ASSIGNED TASK:
Using the entries below, show all lines with the string "import".

(Stored records)

■ ■ ■

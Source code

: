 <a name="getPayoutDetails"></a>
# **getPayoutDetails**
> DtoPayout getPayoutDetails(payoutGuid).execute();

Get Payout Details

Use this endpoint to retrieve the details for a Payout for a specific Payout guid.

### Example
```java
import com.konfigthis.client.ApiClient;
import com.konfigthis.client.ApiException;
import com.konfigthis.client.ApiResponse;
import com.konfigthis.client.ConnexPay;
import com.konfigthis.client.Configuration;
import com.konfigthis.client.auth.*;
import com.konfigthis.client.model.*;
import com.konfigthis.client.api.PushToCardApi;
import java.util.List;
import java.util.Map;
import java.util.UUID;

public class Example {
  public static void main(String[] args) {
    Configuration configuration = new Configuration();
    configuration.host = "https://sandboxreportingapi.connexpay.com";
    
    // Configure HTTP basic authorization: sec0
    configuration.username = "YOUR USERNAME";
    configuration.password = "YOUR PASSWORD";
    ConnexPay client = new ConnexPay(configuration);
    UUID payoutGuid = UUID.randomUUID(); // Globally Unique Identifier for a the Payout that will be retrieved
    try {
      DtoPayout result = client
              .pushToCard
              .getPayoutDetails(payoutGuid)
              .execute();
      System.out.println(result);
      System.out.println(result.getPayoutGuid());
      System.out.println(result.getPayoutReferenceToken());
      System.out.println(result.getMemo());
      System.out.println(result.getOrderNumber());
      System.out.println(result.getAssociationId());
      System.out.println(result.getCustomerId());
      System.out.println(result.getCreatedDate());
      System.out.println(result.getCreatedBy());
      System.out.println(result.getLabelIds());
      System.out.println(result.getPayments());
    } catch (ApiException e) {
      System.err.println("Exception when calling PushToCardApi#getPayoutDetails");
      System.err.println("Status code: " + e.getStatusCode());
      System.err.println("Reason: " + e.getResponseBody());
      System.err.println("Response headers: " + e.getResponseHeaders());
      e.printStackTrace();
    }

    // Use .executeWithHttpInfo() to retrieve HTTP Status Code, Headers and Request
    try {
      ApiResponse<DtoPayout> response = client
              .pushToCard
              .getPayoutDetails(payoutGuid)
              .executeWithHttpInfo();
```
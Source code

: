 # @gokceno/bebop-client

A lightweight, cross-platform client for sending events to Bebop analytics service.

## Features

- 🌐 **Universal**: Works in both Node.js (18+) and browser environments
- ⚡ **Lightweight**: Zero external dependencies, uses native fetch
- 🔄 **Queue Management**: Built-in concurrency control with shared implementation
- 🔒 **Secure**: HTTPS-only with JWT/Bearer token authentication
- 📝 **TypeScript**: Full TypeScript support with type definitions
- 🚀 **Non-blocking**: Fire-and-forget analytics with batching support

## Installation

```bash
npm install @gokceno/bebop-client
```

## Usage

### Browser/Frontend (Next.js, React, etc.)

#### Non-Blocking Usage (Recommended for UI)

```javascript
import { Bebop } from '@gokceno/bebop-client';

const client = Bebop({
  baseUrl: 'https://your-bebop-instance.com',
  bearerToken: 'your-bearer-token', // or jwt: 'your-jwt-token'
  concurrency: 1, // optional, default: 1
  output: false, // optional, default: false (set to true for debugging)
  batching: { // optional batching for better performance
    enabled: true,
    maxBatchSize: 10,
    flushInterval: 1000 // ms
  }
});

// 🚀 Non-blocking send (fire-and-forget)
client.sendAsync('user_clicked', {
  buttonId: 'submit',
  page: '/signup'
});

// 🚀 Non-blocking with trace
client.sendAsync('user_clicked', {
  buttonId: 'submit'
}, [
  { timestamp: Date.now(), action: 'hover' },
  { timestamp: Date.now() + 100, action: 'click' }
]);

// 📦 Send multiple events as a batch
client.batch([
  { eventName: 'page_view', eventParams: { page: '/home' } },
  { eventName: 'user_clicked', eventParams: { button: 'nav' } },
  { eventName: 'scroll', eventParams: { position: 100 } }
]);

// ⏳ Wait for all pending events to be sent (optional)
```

■ ■ ■

RESULT FOR THIS EXERCISE:
import com.konfigthis.client.ApiClient;
import com.konfigthis.client.ApiException;
import com.konfigthis.client.ApiResponse;
import com.konfigthis.client.ConnexPay;
import com.konfigthis.client.Configuration;
import com.konfigthis.client.auth.*;
import com.konfigthis.client.model.*;
import com.konfigthis.client.api.PushToCardApi;
import java.util.List;
import java.util.Map;
import java.util.UUID;
import { Bebop } from '@gokceno/bebop-client';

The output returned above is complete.